/---
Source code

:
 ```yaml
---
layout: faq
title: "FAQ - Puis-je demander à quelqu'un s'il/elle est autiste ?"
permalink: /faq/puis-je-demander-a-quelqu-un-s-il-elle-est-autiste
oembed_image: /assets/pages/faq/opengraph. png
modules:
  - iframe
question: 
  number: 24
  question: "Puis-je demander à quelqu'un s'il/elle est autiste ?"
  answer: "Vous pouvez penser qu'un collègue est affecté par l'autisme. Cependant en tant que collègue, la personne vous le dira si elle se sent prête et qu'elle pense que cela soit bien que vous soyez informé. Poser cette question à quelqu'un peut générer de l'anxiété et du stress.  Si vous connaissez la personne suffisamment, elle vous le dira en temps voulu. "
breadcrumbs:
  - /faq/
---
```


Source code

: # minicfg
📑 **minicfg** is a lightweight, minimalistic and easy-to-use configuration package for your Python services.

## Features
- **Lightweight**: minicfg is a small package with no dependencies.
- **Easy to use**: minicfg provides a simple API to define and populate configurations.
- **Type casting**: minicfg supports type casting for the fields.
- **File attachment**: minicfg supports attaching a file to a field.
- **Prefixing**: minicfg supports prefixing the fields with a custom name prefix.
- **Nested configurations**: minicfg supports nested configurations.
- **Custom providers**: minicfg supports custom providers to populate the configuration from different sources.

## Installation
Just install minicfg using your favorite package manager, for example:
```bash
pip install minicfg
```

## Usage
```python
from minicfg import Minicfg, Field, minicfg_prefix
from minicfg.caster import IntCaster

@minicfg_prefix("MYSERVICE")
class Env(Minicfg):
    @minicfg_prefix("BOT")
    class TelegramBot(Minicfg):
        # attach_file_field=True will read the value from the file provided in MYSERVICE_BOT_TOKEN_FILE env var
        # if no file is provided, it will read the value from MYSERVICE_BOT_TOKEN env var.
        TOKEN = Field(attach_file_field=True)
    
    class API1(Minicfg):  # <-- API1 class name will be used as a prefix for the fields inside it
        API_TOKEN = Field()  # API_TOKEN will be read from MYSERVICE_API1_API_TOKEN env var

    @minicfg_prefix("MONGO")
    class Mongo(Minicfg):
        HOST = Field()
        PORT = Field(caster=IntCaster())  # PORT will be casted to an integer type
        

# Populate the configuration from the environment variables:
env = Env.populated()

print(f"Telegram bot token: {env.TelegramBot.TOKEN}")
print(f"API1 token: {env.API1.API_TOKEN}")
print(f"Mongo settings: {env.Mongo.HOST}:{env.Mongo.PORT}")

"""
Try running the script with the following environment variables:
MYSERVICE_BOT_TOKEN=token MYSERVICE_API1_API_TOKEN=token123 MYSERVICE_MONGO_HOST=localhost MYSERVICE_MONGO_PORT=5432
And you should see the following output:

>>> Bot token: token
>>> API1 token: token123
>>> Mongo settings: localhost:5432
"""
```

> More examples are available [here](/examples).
\---
Instructions to follow
Transcribe the records in full, so that each line reads exactly as before.

Solution for this task
Source code

:
 ```yaml
---
layout: faq
title: "FAQ - Puis-je demander à quelqu'un s'il/elle est autiste ?"
permalink: /faq/puis-je-demander-a-quelqu-un-s-il-elle-est-autiste
oembed_image: /assets/pages/faq/opengraph. png
modules:
  - iframe
question: 
  number: 24
  question: "Puis-je demander à quelqu'un s'il/elle est autiste ?"
  answer: "Vous pouvez penser qu'un collègue est affecté par l'autisme. Cependant en tant que collègue, la personne vous le dira si elle se sent prête et qu'elle pense que cela soit bien que vous soyez informé. Poser cette question à quelqu'un peut générer de l'anxiété et du stress.  Si vous connaissez la personne suffisamment, elle vous le dira en temps voulu. "
breadcrumbs:
  - /faq/
---
```


Source code

: # minicfg
📑 **minicfg** is a lightweight, minimalistic and easy-to-use configuration package for your Python services.

## Features
- **Lightweight**: minicfg is a small package with no dependencies.
- **Easy to use**: minicfg provides a simple API to define and populate configurations.
- **Type casting**: minicfg supports type casting for the fields.
- **File attachment**: minicfg supports attaching a file to a field.
- **Prefixing**: minicfg supports prefixing the fields with a custom name prefix.
- **Nested configurations**: minicfg supports nested configurations.
- **Custom providers**: minicfg supports custom providers to populate the configuration from different sources.

## Installation
Just install minicfg using your favorite package manager, for example:
```bash
pip install minicfg
```

## Usage
```python
from minicfg import Minicfg, Field, minicfg_prefix
from minicfg.caster import IntCaster

@minicfg_prefix("MYSERVICE")
class Env(Minicfg):
    @minicfg_prefix("BOT")
    class TelegramBot(Minicfg):
        # attach_file_field=True will read the value from the file provided in MYSERVICE_BOT_TOKEN_FILE env var
        # if no file is provided, it will read the value from MYSERVICE_BOT_TOKEN env var.
        TOKEN = Field(attach_file_field=True)
    
    class API1(Minicfg):  # <-- API1 class name will be used as a prefix for the fields inside it
        API_TOKEN = Field()  # API_TOKEN will be read from MYSERVICE_API1_API_TOKEN env var

    @minicfg_prefix("MONGO")
    class Mongo(Minicfg):
        HOST = Field()
        PORT = Field(caster=IntCaster())  # PORT will be casted to an integer type
        

# Populate the configuration from the environment variables:
env = Env.populated()

print(f"Telegram bot token: {env.TelegramBot.TOKEN}")
print(f"API1 token: {env.API1.API_TOKEN}")
print(f"Mongo settings: {env.Mongo.HOST}:{env.Mongo.PORT}")

"""
Try running the script with the following environment variables:
MYSERVICE_BOT_TOKEN=token MYSERVICE_API1_API_TOKEN=token123 MYSERVICE_MONGO_HOST=localhost MYSERVICE_MONGO_PORT=5432
And you should see the following output:

>>> Bot token: token
>>> API1 token: token123
>>> Mongo settings: localhost:5432
"""
```

> More examples are available [here](/examples).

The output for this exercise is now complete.